→ **Task inputs**
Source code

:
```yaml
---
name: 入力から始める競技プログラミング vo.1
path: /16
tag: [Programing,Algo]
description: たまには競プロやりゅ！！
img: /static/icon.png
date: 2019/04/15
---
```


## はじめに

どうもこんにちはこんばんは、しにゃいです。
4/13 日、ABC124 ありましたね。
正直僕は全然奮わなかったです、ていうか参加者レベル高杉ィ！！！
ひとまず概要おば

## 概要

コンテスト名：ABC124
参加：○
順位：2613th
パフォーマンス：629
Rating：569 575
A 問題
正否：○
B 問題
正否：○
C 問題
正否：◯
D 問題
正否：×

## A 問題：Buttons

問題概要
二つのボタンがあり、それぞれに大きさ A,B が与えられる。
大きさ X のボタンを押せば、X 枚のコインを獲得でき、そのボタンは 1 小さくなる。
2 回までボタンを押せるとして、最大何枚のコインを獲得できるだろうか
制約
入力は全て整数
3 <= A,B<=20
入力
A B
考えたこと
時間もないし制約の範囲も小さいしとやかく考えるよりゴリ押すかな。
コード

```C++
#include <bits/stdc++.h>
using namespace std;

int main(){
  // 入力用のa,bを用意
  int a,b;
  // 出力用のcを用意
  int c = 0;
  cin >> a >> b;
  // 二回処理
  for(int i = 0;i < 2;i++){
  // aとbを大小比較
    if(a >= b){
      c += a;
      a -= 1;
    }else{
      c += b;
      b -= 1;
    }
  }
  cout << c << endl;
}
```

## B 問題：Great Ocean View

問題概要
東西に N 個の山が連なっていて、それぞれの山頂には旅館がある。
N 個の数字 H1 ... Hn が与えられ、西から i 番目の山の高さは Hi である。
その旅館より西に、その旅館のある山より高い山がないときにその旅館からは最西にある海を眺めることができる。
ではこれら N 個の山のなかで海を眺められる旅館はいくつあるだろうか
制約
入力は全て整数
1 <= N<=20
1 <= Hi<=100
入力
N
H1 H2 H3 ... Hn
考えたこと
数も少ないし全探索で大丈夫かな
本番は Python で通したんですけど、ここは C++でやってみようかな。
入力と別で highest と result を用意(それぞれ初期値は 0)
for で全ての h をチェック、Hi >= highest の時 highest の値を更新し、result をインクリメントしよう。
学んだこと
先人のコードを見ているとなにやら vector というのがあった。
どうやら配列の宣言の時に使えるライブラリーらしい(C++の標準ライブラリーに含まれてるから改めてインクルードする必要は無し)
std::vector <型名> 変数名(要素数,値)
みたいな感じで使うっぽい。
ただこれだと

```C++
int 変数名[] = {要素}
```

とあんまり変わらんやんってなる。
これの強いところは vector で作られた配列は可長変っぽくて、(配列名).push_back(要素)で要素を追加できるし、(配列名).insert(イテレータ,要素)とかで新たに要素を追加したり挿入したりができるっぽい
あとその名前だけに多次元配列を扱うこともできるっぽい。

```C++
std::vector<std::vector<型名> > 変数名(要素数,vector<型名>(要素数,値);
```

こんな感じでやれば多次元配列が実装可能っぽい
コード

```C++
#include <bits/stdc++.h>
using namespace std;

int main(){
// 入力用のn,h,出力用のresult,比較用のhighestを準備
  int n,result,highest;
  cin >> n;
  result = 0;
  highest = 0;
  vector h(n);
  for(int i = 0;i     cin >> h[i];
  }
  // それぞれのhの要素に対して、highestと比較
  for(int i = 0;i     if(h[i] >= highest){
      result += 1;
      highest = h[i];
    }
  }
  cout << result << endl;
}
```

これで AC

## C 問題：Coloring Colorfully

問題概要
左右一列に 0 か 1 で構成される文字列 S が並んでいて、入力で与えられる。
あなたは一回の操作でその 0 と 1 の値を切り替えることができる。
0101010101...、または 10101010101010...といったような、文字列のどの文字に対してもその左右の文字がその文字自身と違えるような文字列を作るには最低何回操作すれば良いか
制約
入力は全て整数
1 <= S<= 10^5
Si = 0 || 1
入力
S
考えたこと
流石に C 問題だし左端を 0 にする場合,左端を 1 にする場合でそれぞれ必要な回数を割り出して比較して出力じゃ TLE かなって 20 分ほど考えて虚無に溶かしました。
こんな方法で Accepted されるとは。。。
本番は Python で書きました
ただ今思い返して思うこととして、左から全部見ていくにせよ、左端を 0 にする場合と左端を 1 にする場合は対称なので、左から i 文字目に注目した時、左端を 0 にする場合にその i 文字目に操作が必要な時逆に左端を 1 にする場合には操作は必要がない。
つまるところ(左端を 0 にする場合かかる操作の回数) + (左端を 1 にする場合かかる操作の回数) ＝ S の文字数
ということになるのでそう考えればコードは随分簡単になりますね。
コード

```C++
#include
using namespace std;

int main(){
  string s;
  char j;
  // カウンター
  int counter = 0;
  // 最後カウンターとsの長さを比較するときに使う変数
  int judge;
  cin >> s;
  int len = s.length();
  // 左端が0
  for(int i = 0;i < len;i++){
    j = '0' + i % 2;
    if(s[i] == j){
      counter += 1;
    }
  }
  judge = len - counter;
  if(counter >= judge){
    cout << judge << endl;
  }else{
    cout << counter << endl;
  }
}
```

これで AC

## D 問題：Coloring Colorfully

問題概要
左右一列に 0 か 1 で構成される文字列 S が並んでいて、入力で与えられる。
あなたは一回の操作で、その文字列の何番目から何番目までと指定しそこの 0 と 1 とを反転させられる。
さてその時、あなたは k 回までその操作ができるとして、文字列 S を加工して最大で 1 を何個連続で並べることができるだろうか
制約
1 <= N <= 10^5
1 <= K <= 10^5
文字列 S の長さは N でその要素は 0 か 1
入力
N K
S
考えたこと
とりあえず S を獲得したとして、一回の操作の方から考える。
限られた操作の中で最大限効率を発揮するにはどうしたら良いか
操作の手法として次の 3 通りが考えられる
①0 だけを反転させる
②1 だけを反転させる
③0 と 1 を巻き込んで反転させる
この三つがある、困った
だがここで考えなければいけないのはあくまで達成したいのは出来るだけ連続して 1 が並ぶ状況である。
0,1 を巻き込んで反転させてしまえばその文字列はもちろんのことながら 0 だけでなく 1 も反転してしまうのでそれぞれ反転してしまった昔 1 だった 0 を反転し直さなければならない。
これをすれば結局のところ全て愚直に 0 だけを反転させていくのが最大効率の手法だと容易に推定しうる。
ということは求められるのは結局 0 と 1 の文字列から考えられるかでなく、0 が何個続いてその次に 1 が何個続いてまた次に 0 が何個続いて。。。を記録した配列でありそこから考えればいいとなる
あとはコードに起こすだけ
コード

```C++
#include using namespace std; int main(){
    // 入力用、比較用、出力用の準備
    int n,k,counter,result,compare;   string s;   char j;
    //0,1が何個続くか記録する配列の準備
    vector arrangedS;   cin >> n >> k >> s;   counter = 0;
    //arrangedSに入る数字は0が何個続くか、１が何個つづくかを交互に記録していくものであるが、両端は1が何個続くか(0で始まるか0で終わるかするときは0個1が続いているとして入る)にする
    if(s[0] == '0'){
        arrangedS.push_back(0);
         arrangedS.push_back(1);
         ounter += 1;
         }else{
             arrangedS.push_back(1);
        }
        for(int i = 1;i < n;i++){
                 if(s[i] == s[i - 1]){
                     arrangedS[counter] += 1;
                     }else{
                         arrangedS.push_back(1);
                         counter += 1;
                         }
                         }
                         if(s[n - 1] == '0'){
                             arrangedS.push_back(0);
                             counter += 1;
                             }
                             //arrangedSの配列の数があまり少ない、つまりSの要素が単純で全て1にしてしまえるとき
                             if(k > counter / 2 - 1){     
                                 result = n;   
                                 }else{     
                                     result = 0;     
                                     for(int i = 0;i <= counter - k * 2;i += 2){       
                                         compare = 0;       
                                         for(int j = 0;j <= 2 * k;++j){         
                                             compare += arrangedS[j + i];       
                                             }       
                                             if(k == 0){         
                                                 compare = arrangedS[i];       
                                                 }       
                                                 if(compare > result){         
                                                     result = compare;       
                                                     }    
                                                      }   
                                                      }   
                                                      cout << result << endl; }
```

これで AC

→ **What to do**
Copy every line where the word "char" is present in the entries above.

→ **Expected output**
  char j;
    int n,k,counter,result,compare;   string s;   char j;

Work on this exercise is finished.